Industrial marketing and sales paradigms are beginning to shift.  The days of "the hard sell" and "marketing in your face" are over.  Customers and clients are looking for relationships with vendors - not just their products and services.  In the service industries, the benefit of someone's expertise is often expected for free before it is paid for.  The world is getting smaller and competition is getting stiffer.  Customers expect vendors to be available in "Internet time" (24/7) rather than the traditional 8 to 5 business day timeframe.  Social media has created an environment in which the companies who get noticed are the companies who are more . . . well, social.

As all of these changes and new ways of communicating are evolving, it's good to understand the new rules of engagement for networking.  I read a blog post by Brad Shorr of Straight North, a web content development company, with a short but appropriate list of best practices for communication on the social web.  I couldn't say it better myself, so following is Brad's list straight from his post.

How Business Should Communicate on the Social Web

  1. Be Available. People expect businesses to respond and engage at any hour of the day. Corporate walls, hierarchical structures that stall communication must be dismantled.
  2. Be Authentic. Spin doctoring is out. Admitting mistakes, acknowledging ignorance, seeking input and advice - that's in.
  3. Be Open. Customers want to see behind the curtain. They want to understand your thought process, the policies, plans, and products you reject as well as those you launch.
  4. Be Relevant. We're inundated with information on the web. Communication must matter.
  5. Be Brief. We're inundated with information on the web. Communication must come to the point quickly.
  6. Get Personal. The social web is ... social. People want to do business with people, not faceless corporate entities. Mixing business with pleasure has gone from taboo to table stakes.
  7. Give to Get. Hardball negotiating tactics go over like a lead balloon in social media. Bloggers and online networkers are a generous lot, people who believe that no good deed goes unrewarded. It's a new mindset for certain organizations, but an indispensable one.
  8. Don't Over Bang the Drum. Emphatic sales pitches endlessly repeated on Twitter and a business blog will ultimately fall on deaf ears. Communication must cover a wide range of topics directly, indirectly, or not at all related to core products and services.
  9. Have Fun. We said earlier that it's OK to mix business with pleasure. Spicing up the web presence with lighthearted video, quizzes, and offbeat content is rapidly moving from acceptable to essential.
  10. Be Topical. When most people go online, they're thirsty for news. Making business content topical and newsworthy maximizes interest.

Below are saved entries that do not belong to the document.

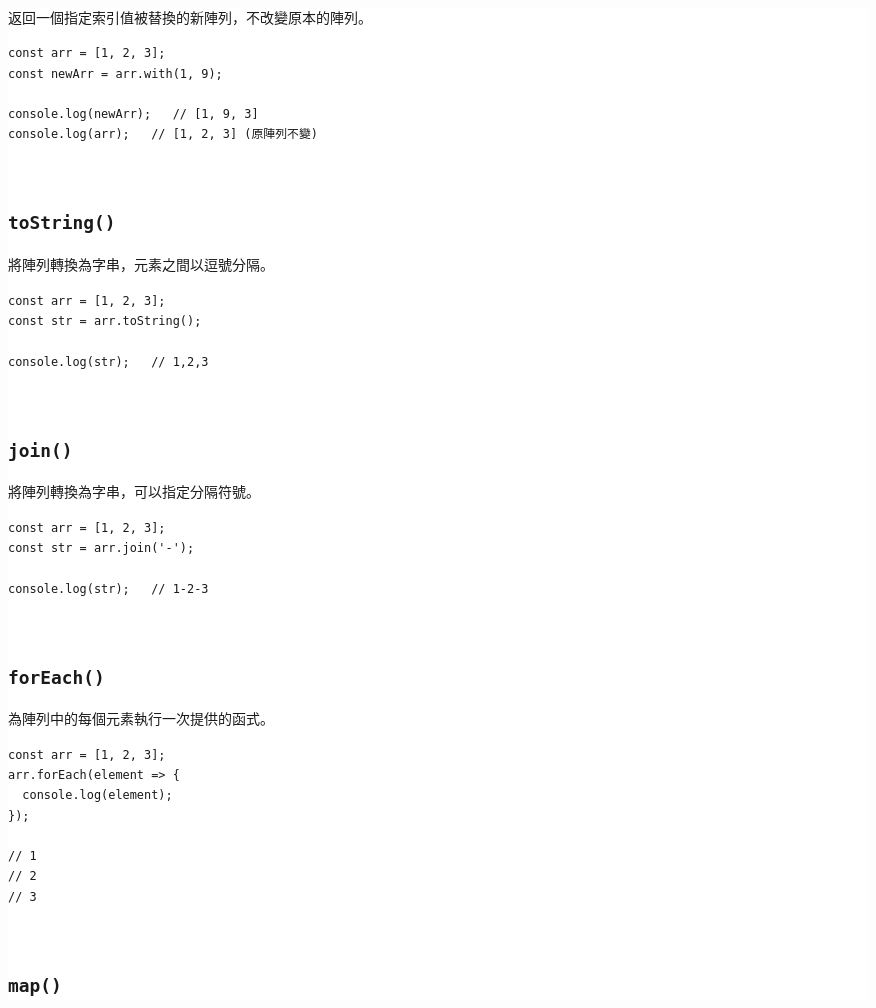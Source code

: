 返回一個指定索引值被替換的新陣列，不改變原本的陣列。

```
const arr = [1, 2, 3];
const newArr = arr.with(1, 9);

console.log(newArr);   // [1, 9, 3]
console.log(arr);   // [1, 2, 3] (原陣列不變)
```

<br />

## `toString()`

將陣列轉換為字串，元素之間以逗號分隔。

```
const arr = [1, 2, 3];
const str = arr.toString();

console.log(str);   // 1,2,3
```

<br />

## `join()`

將陣列轉換為字串，可以指定分隔符號。

```
const arr = [1, 2, 3];
const str = arr.join('-');

console.log(str);   // 1-2-3
```

<br />

## `forEach()`

為陣列中的每個元素執行一次提供的函式。

```
const arr = [1, 2, 3];
arr.forEach(element => {
  console.log(element);
});

// 1
// 2
// 3
```

<br />

## `map()`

  11. Use Narratives. Stories are compelling, as they always have been. The style of successful business communication today is based on story telling, not a sterile recitation of features and benefits.
  12. Be SEO Aware. Web content must speak persuasively to search engines as well as human beings. The proper use of keywords, HTML tags, and other SEO copywriting techniques make a business dramatically more visible in search, and bring more interested people to the table.

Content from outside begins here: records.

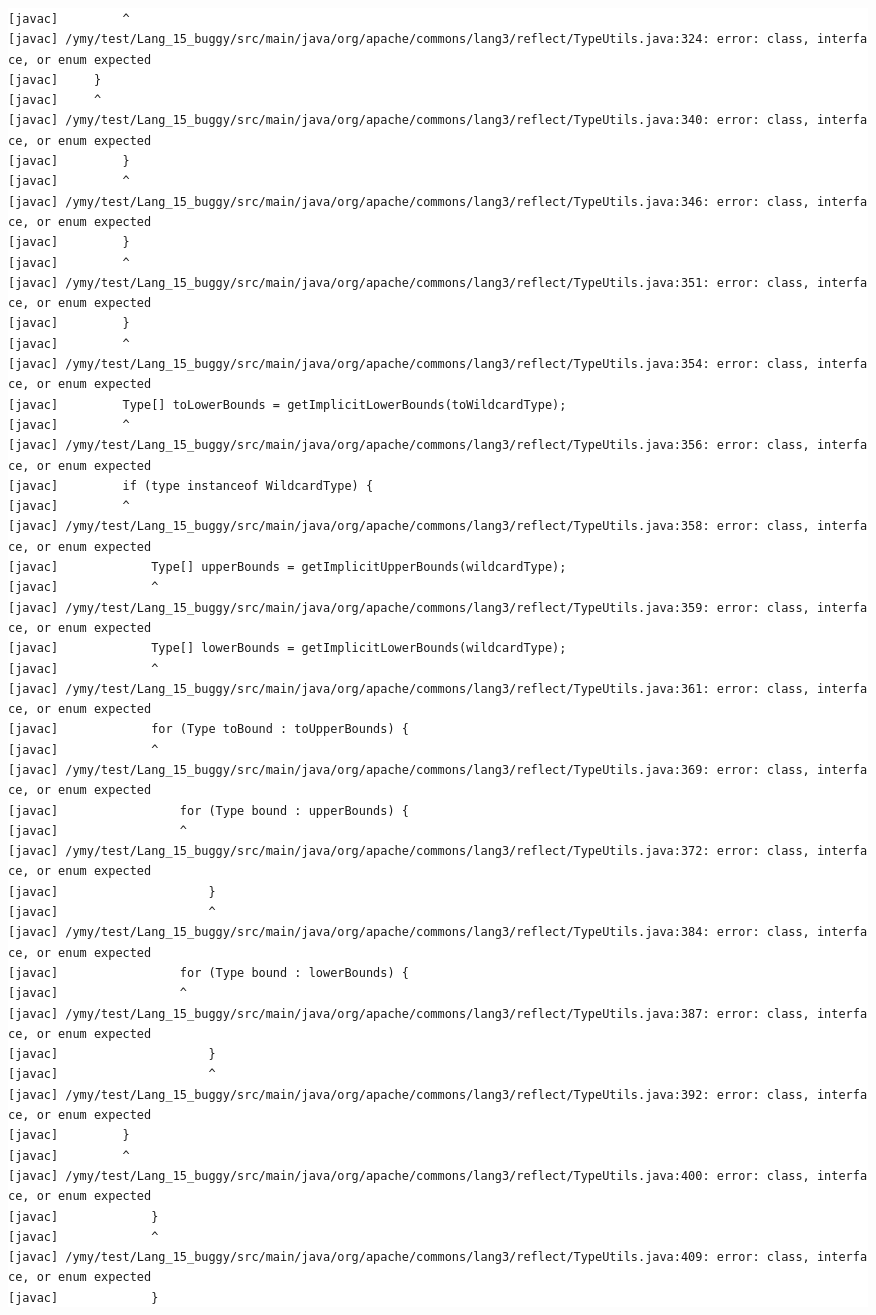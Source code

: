     [javac]         ^
    [javac] /ymy/test/Lang_15_buggy/src/main/java/org/apache/commons/lang3/reflect/TypeUtils.java:324: error: class, interface, or enum expected
    [javac]     }
    [javac]     ^
    [javac] /ymy/test/Lang_15_buggy/src/main/java/org/apache/commons/lang3/reflect/TypeUtils.java:340: error: class, interface, or enum expected
    [javac]         }
    [javac]         ^
    [javac] /ymy/test/Lang_15_buggy/src/main/java/org/apache/commons/lang3/reflect/TypeUtils.java:346: error: class, interface, or enum expected
    [javac]         }
    [javac]         ^
    [javac] /ymy/test/Lang_15_buggy/src/main/java/org/apache/commons/lang3/reflect/TypeUtils.java:351: error: class, interface, or enum expected
    [javac]         }
    [javac]         ^
    [javac] /ymy/test/Lang_15_buggy/src/main/java/org/apache/commons/lang3/reflect/TypeUtils.java:354: error: class, interface, or enum expected
    [javac]         Type[] toLowerBounds = getImplicitLowerBounds(toWildcardType);
    [javac]         ^
    [javac] /ymy/test/Lang_15_buggy/src/main/java/org/apache/commons/lang3/reflect/TypeUtils.java:356: error: class, interface, or enum expected
    [javac]         if (type instanceof WildcardType) {
    [javac]         ^
    [javac] /ymy/test/Lang_15_buggy/src/main/java/org/apache/commons/lang3/reflect/TypeUtils.java:358: error: class, interface, or enum expected
    [javac]             Type[] upperBounds = getImplicitUpperBounds(wildcardType);
    [javac]             ^
    [javac] /ymy/test/Lang_15_buggy/src/main/java/org/apache/commons/lang3/reflect/TypeUtils.java:359: error: class, interface, or enum expected
    [javac]             Type[] lowerBounds = getImplicitLowerBounds(wildcardType);
    [javac]             ^
    [javac] /ymy/test/Lang_15_buggy/src/main/java/org/apache/commons/lang3/reflect/TypeUtils.java:361: error: class, interface, or enum expected
    [javac]             for (Type toBound : toUpperBounds) {
    [javac]             ^
    [javac] /ymy/test/Lang_15_buggy/src/main/java/org/apache/commons/lang3/reflect/TypeUtils.java:369: error: class, interface, or enum expected
    [javac]                 for (Type bound : upperBounds) {
    [javac]                 ^
    [javac] /ymy/test/Lang_15_buggy/src/main/java/org/apache/commons/lang3/reflect/TypeUtils.java:372: error: class, interface, or enum expected
    [javac]                     }
    [javac]                     ^
    [javac] /ymy/test/Lang_15_buggy/src/main/java/org/apache/commons/lang3/reflect/TypeUtils.java:384: error: class, interface, or enum expected
    [javac]                 for (Type bound : lowerBounds) {
    [javac]                 ^
    [javac] /ymy/test/Lang_15_buggy/src/main/java/org/apache/commons/lang3/reflect/TypeUtils.java:387: error: class, interface, or enum expected
    [javac]                     }
    [javac]                     ^
    [javac] /ymy/test/Lang_15_buggy/src/main/java/org/apache/commons/lang3/reflect/TypeUtils.java:392: error: class, interface, or enum expected
    [javac]         }
    [javac]         ^
    [javac] /ymy/test/Lang_15_buggy/src/main/java/org/apache/commons/lang3/reflect/TypeUtils.java:400: error: class, interface, or enum expected
    [javac]             }
    [javac]             ^
    [javac] /ymy/test/Lang_15_buggy/src/main/java/org/apache/commons/lang3/reflect/TypeUtils.java:409: error: class, interface, or enum expected
    [javac]             }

  13. Reach Out to Reel In. With thousands of social networking platforms and millions of blogs, the challenge is to determine where the customers are, and then engage them on their turf. The Build-It-And-They-Shall-Come philosophy - forever questionable in my judgment - cannot succeed on the social web.
  14. Go Short to Go Long. With the need for brevity, relevance, topicality, and everything else, online business communications forces us to sharpen our skills. Initial communication must be compact and compelling in order to draw attention and establish credibility. Subsequent communication must be deep and information rich in order to maintain credibility and build long lasting relationships.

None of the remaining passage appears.